***** Available records *****
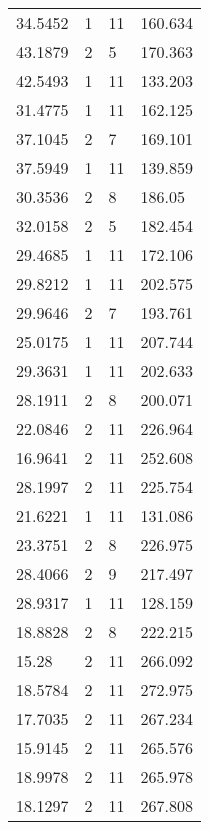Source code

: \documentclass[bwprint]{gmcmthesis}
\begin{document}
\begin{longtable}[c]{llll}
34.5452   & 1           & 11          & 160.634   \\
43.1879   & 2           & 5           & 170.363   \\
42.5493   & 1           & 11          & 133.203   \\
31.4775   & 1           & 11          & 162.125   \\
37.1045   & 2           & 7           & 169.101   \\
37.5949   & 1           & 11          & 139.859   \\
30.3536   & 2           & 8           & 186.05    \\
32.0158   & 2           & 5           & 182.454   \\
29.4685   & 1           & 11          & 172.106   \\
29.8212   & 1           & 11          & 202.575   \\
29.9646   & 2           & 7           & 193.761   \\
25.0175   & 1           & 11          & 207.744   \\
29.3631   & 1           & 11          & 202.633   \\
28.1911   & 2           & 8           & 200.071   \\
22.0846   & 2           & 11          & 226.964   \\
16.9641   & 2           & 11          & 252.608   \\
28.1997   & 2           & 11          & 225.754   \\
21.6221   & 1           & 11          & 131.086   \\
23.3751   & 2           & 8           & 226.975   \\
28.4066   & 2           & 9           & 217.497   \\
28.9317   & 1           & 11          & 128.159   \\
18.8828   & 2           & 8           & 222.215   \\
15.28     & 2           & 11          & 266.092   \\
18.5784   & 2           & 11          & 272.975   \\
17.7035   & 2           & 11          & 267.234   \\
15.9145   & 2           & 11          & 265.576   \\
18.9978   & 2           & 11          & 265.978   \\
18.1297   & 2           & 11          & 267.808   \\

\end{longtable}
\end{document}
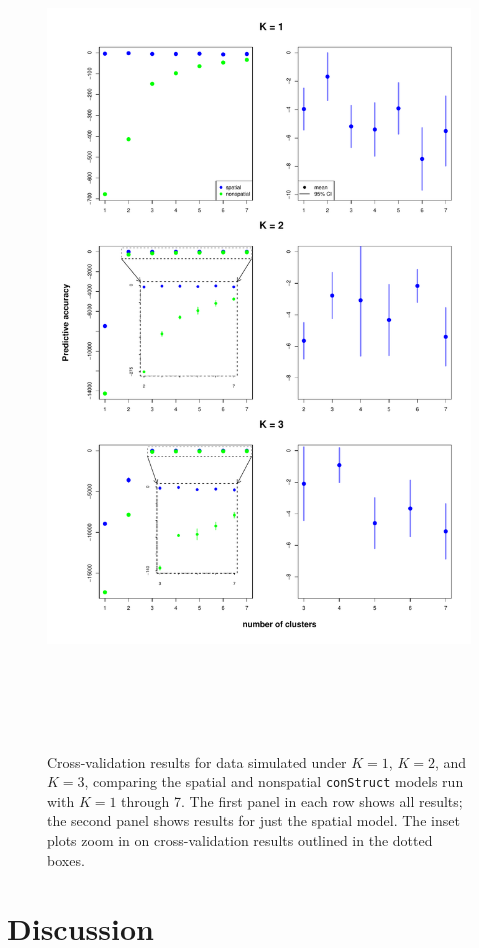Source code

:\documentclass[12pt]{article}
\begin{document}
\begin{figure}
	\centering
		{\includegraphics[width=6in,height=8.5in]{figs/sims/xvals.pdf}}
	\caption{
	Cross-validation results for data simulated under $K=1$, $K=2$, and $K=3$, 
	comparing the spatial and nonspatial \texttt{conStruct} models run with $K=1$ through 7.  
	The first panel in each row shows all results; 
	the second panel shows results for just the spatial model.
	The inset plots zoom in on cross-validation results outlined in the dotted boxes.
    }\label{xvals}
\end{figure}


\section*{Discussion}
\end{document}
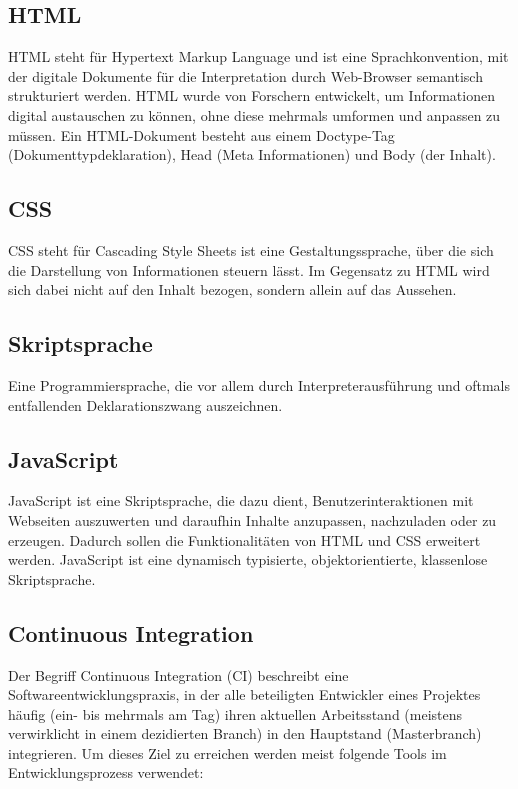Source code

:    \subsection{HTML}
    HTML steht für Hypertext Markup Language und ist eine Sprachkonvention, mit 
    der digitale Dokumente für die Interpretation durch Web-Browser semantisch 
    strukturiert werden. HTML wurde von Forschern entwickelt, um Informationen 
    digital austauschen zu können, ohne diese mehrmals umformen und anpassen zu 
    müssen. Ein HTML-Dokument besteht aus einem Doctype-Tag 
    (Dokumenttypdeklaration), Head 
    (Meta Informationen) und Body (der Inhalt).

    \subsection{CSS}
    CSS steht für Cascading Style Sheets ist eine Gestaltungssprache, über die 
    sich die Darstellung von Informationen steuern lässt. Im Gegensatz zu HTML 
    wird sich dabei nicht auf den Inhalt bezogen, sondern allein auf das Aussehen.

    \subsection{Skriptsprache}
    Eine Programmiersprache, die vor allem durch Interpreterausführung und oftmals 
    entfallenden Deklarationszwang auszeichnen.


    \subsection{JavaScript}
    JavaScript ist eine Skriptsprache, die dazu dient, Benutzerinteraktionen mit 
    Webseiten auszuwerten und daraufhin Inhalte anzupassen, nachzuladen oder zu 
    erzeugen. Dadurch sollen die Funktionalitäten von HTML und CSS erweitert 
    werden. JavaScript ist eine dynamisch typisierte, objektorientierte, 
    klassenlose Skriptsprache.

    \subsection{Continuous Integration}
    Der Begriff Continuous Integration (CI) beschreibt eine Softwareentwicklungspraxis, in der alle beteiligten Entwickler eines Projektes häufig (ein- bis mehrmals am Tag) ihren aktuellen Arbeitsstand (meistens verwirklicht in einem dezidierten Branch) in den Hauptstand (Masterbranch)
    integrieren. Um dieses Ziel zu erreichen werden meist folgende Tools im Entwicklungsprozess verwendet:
*****
***** Available records *****
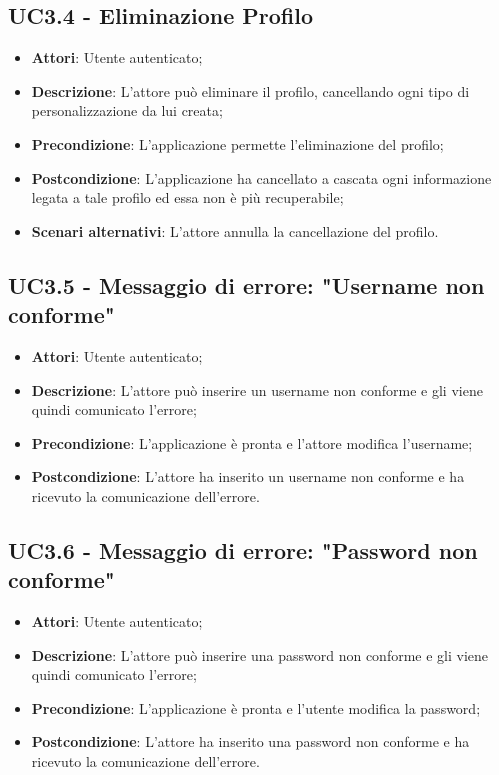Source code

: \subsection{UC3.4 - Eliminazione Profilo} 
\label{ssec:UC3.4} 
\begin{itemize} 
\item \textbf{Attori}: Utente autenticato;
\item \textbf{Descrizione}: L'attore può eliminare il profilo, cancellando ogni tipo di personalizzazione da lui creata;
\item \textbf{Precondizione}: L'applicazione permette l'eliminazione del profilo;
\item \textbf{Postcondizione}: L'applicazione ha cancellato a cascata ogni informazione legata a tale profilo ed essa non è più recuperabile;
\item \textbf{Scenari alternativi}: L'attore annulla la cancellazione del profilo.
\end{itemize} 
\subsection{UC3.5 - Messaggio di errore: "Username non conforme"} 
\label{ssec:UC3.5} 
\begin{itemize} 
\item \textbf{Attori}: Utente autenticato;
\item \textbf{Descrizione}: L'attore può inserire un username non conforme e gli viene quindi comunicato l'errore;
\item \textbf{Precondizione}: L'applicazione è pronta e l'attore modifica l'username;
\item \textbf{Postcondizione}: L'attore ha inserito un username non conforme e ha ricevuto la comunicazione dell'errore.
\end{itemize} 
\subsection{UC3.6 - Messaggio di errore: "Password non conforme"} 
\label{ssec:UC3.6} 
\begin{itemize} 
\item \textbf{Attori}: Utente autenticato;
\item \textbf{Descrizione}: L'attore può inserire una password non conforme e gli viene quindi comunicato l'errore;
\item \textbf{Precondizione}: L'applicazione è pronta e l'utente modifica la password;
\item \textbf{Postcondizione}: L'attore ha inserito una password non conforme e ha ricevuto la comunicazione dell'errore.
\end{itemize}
*****
**What is needed:**
All lines of the data that hold "documentclass" need to be copied.

**Solution to the exercise:**
: \documentclass[bwprint]{gmcmthesis}
:\documentclass[12pt]{article}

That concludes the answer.